By default, PROC MCMC uses the normal density as the proposal distribution in all Metropolis random walks. For parameters that have discrete prior distributions, PROC MCMC discretizes proposed samples. You can choose an alternative symmetric geometric proposal distribution by specifying the option DISCRETE=GEO .

The density of the symmetric geometric proposal distribution is as follows:

\[ \frac{p_ g(1-p_ g)^{|\theta |}}{2(1-p_ g)} \]

where the symmetry centers at $\theta $. The distribution has a variance of

\[ \sigma ^2 = \frac{(2-p_ g)(1-p_ g)}{p_ g^2} \]

Tuning for the proposal $p_ g$ uses the following formula:

\[  \frac{\sigma _{\mbox{new}}}{\sigma _{\mbox{cur}}} = \frac{ \Phi ^{-1}( p_{\mbox{opt}}/2) }{ \Phi ^{-1}( p_{ \mbox{cur}}/2) } \]

where $\sigma _{\mbox{new}}$ is the standard deviation of the new proposal geometric distribution, $\sigma _{\mbox{cur}}$ is the standard deviation of the current proposal distribution, $p_{\mbox{opt}}$ is the target acceptance probability, and $p_{\mbox{cur}}$ is the current acceptance probability for the discrete parameter block.

The updated $p_ g$ is the solution to the following equation that is between 0 and 1 :

\[  \sqrt {\frac{(2-p_ g)(1-p_ g)}{p_ g^2}} = \frac{ \sigma _{\mbox{cur}} \cdot \Phi ^{-1}( p_{\mbox{opt}}/2) }{ \Phi ^{-1}(p_{ \mbox{cur}}/2) } \]

Binary Distribution: Independence Sampler

Blocks consisting of a single parameter with a binary prior do not require any tuning; the inverse-CDF method applies. Blocks that consist of multiple parameters with binary prior are sampled by using an independence sampler with binary proposal distributions. See the section Independence Sampler in Chapter 7: Introduction to Bayesian Analysis Procedures. During the tuning phase, the success probability p of the proposal distribution is taken to be the probability of acceptance in the current loop. Ideally, an independence sampler works best if the acceptance rate is 100%, but that is rarely achieved. The algorithm stops when the probability of success exceeds the TARGACCEPTI=value , which has a default value of 0.6.
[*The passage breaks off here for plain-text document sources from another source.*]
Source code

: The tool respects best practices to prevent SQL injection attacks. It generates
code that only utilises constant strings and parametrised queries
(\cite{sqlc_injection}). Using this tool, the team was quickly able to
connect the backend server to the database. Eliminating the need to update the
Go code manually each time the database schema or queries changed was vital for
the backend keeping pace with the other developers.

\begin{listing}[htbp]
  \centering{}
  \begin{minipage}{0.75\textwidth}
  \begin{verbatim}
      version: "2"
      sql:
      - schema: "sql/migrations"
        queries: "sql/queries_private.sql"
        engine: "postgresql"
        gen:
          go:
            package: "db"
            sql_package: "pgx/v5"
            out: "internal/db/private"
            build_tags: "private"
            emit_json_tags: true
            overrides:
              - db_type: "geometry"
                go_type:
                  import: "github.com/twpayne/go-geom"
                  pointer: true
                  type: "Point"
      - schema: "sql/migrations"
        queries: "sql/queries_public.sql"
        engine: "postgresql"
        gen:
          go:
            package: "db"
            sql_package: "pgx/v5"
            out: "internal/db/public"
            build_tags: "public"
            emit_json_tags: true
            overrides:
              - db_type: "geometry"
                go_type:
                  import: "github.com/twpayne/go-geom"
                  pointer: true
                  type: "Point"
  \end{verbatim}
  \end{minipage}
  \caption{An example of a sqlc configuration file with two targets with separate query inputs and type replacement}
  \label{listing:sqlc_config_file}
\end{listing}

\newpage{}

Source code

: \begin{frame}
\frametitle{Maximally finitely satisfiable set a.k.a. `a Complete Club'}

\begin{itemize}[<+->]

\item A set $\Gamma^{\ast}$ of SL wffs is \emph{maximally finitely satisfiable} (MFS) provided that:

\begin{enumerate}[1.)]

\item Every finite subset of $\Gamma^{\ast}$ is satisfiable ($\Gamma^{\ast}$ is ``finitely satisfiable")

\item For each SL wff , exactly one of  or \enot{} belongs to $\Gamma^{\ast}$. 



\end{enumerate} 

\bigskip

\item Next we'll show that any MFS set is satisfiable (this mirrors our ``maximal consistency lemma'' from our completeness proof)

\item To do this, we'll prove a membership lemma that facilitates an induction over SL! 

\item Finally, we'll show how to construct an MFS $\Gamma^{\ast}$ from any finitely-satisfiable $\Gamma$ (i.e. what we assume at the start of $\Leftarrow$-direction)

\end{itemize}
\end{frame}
[32] Roberts, Gelman, and Gilks (1997) and Roberts and Rosenthal (2001) demonstrate that the relationship between acceptance probability and scale in a random walk Metropolis is $p =2\Phi \left( -\sqrt {I} c /2\right)$, where $c $ is the scale, p is the acceptance rate, $\Phi $ is the CDF of a standard normal, and $I\equiv E_{f}[ ( f^{\prime } (x) /f (x) ) ^{2} ] $, $ f\left( x\right) $ is the density function of samples. This relationship determines the updating scheme, with I being replaced by the identity matrix to simplify calculation.